Letters from the Editor: Be kind rewind
When the Blockbuster in my neighborhood closed about a week ago, I showed up with what felt like the rest of the town to claw my way through DVD racks in search of discounted copies of “Heathers” and rolled up movie posters. Nostalgia is a hot commodity these days, but I didn’t realize the heat had built up into an inferno until I pulled up to the store’s closing sale and realized there was no parking, no distinct line to the door, and no room to navigate.
I’ve been to Black Fridays in Alaska and they’ve always seemed relatively tame to me. That’s because, apparently, Black Friday is nothing compared to one of the last Blockbuster’s closing down. I realized, while moms shouldered past me and toddlers stepped over my toes, that I could understand why. There was a weird aching in my heart too, a feeling of loss that threatened to overwhelm me while I watched smiling staff members sell the last copy of a “Batman: The Animated Series” collection.
Maybe it’s the sudden resurgence of films from my childhood: remakes, sequels, prequels, and reboots running rampant through Hollywood making me feel bogged down. Maybe it’s because I grew up with and even worked in Blockbuster and losing it in my home town feels like losing a piece of my history. Maybe I’m sick of seeing “Ready Player One” advertisements and everywhere, like Steven Spielberg himself is screaming in my face, ‘Remember your childhood?! Buy my merchandise and remember!’
Blockbuster closing was my reminder of what real sentimentality felt like, instead of someone trying to pander to my memories while reaching for my wallet. Further, it left me thinking about my conversations with customers while I still worked at the store. I remember handing videos to people who felt uncomfortable navigating Redbox. I saw regulars who drove miles out of their way to get to the store because they still live in areas where streaming is impossible.

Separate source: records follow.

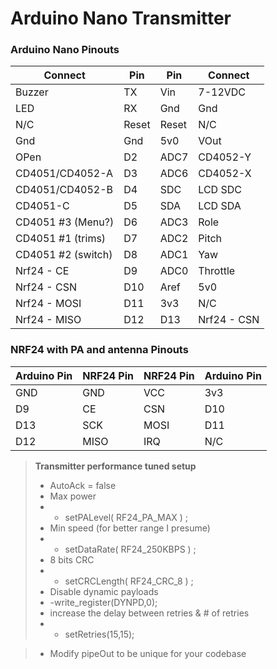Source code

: # Arduino Nano Transmitter

### Arduino Nano Pinouts

| Connect |  Pin  | Pin   | Connect |
| ----- | ------ | ------ | ------ |
| Buzzer           | TX     | Vin   | 7-12VDC  |
| LED              | RX     | Gnd   | Gnd      |
| N/C              | Reset  | Reset | N/C      |
| Gnd              | Gnd    | 5v0   | VOut     |
| OPen             | D2     | ADC7  | CD4052-Y |
| CD4051/CD4052-A  | D3     | ADC6  | CD4052-X |
| CD4051/CD4052-B  | D4     | SDC   | LCD SDC  |
| CD4051-C         | D5     | SDA   | LCD SDA  |
| CD4051 #3 (Menu?)| D6     | ADC3  | Role     |
| CD4051 #1 (trims)| D7     | ADC2  | Pitch    |
| CD4051 #2 (switch)| D8    | ADC1  | Yaw      |
| Nrf24 - CE       | D9     | ADC0  | Throttle |
| Nrf24 - CSN      | D10    | Aref  | 5v0      |
| Nrf24 - MOSI     | D11    | 3v3   | N/C      |
| Nrf24 - MISO     | D12    | D13   | Nrf24 - CSN|

### NRF24 with PA and antenna Pinouts
| Arduino Pin |  NRF24 Pin  | NRF24 Pin   | Arduino Pin |
| ----- | ------ | ------ | ------ |
| GND   | GND    | VCC    | 3v3    |
| D9    | CE     | CSN    | D10    |
| D13   | SCK    | MOSI   | D11    |
| D12   | MISO   | IRQ    | N/C    |



> **Transmitter performance tuned setup**
> - AutoAck = false 
> - Max power 
> - - setPALevel( RF24_PA_MAX ) ; 
> - Min speed (for better range I presume)
> - - setDataRate( RF24_250KBPS ) ; 
> - 8 bits CRC
> - - setCRCLength( RF24_CRC_8 ) ; 
> - Disable dynamic payloads 
> -  -write_register(DYNPD,0); 
> - increase the delay between retries & # of retries 
> - - setRetries(15,15);

> - Modify pipeOut to be unique for your codebase
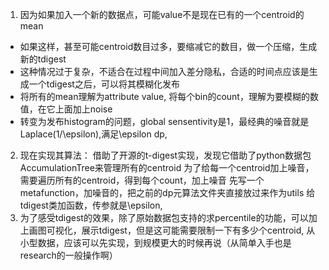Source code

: 1. 因为如果加入一个新的数据点，可能value不是现在已有的一个centroid的mean
- 如果这样，甚至可能centroid数目过多，要缩减它的数目，做一个压缩，生成新的tdigest
- 这种情况过于复杂，不适合在过程中间加入差分隐私，合适的时间点应该是生成一个tdigest之后，可以将其模糊化发布
- 将所有的mean理解为attribute value, 将每个bin的count，理解为要模糊的数值，在它上面加上noise
- 转变为发布histogram的问题，global sensentivity是1，最经典的噪音就是Laplace(1/\epsilon),满足\epsilon dp,
2. 现在实现其算法：
借助了开源的t-digest实现，发现它借助了python数据包AccumulationTree来管理所有的centroid
为了给每一个centroid加上噪音，需要遍历所有的centroid，得到每个count，加上噪音
先写一个metafunction，加噪音的，把之前的dp元算法文件夹直接放过来作为utils
给tdigest类加函数，传参就是\epsilon, 
3. 为了感受tdigest的效果，除了原始数据包支持的求percentile的功能，可以加上画图可视化，展示tdigest，但是这可能需要限制一下有多少个centroid, 从小型数据，应该可以先实现，到规模更大的时候再说（从简单入手也是research的一般操作啊）
 
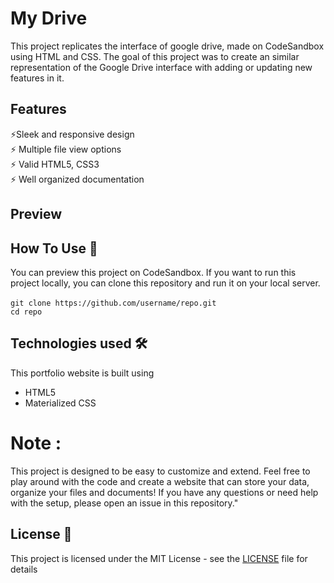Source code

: # My Drive
This project replicates the interface of google drive, made on CodeSandbox using HTML and CSS. The goal of this project was to create an similar representation of the Google Drive interface with adding or updating new features in it.

## Features

⚡️Sleek and responsive design                                
⚡️ Multiple file view options\
⚡️ Valid HTML5, CSS3                                                                               
⚡️ Well organized documentation

## Preview

## How To Use 🔧

You can preview this project on CodeSandbox. 
If you want to run this project locally, you can clone this repository and run it on your local server.<br><br>
     `git clone https://github.com/username/repo.git`<br>
     `cd repo`


## Technologies used 🛠️
This portfolio website is built using
- HTML5
- Materialized CSS

 # Note : 
  This project is designed to be easy to customize and extend. Feel free to play around with the code and create a website that can store your data, organize your files and documents! If you have any questions or need help with the setup, please open an issue in this repository."

## License 📄

This project is licensed under the MIT License - see the [LICENSE](LICENSE) file for details
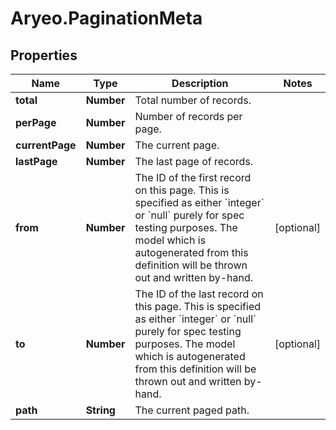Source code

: # Aryeo.PaginationMeta

## Properties

Name | Type | Description | Notes
------------ | ------------- | ------------- | -------------
**total** | **Number** | Total number of records. | 
**perPage** | **Number** | Number of records per page. | 
**currentPage** | **Number** | The current page. | 
**lastPage** | **Number** | The last page of records. | 
**from** | **Number** | The ID of the first record on this page. This is specified as either &#x60;integer&#x60; or &#x60;null&#x60; purely for spec testing purposes. The model which is autogenerated from this definition will be thrown out and written by-hand. | [optional] 
**to** | **Number** | The ID of the last record on this page. This is specified as either &#x60;integer&#x60; or &#x60;null&#x60; purely for spec testing purposes. The model which is autogenerated from this definition will be thrown out and written by-hand. | [optional] 
**path** | **String** | The current paged path. | 


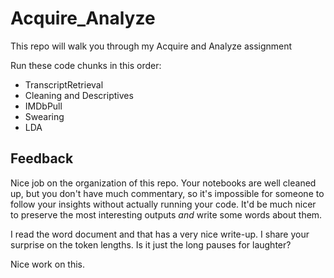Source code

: # Acquire_Analyze
This repo will walk you through my Acquire and Analyze assignment

Run these code chunks in this order:

* TranscriptRetrieval
* Cleaning and Descriptives
* IMDbPull
* Swearing
* LDA

## Feedback

Nice job on the organization of this repo. Your notebooks are well cleaned up, but you don't have much commentary, so it's impossible for someone to follow your insights without actually running your code. It'd be much nicer to preserve the most interesting outputs *and* write some words about them. 

I read the word document and that has a very nice write-up. I share your surprise on the token lengths. Is it just the long pauses for laughter? 

Nice work on this. 
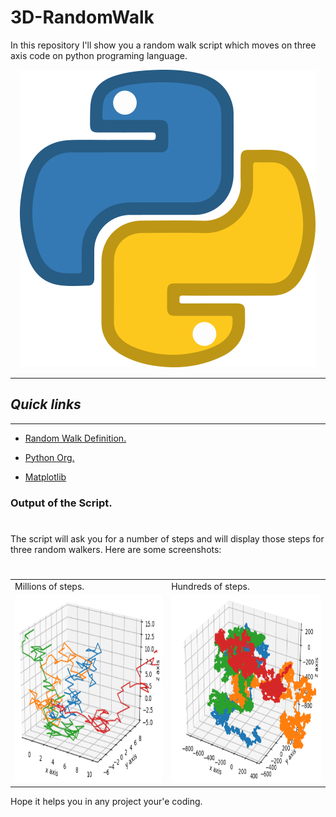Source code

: # 3D-RandomWalk

In this repository I'll show you a random walk script which moves on three axis code on python programing language.

<p align="center">
  <img src="https://github.com/AlexTrR/3D-RandomWalk/blob/main/Docs/Python.png?raw=true" alt="Python."/>
</p>

---
## _Quick links_
---

- [Random Walk Definition.](https://en.wikipedia.org/wiki/Random_walk#:~:text=In%20mathematics%2C%20a%20random%20walk,space%20such%20as%20the%20integers.)

- [Python Org.](https://www.python.org/)

- [Matplotlib](https://matplotlib.org/)

### Output of the Script.
#

The script will ask you for a number of steps and will display those steps for three random walkers.
Here are some screenshots:
#

<table>
  <tr>
    <td>Millions of steps.</td>
     <td>Hundreds of steps.</td>
  </tr>
  <tr>
    <td><img src="https://github.com/AlexTrR/3D-RandomWalk/blob/main/Docs/Captura.PNG" width=300 height=300></td>
    <td><img src="https://github.com/AlexTrR/3D-RandomWalk/blob/main/Docs/Captura%20II.PNG" width=300 height=300></td>
  </tr>
 </table>

Hope it helps you in any project your'e coding.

The last Blockbusters closing down is probably a long time coming, but I’m sad to see it going, if only because I still believe it had a purpose. The store wasn’t open to prey on people’s nostalgia, it stayed open because there are still people for whom Blockbuster was the only realistic option. I’m going to miss seeing the store serve that purpose almost as much as I’ll miss stopping by myself.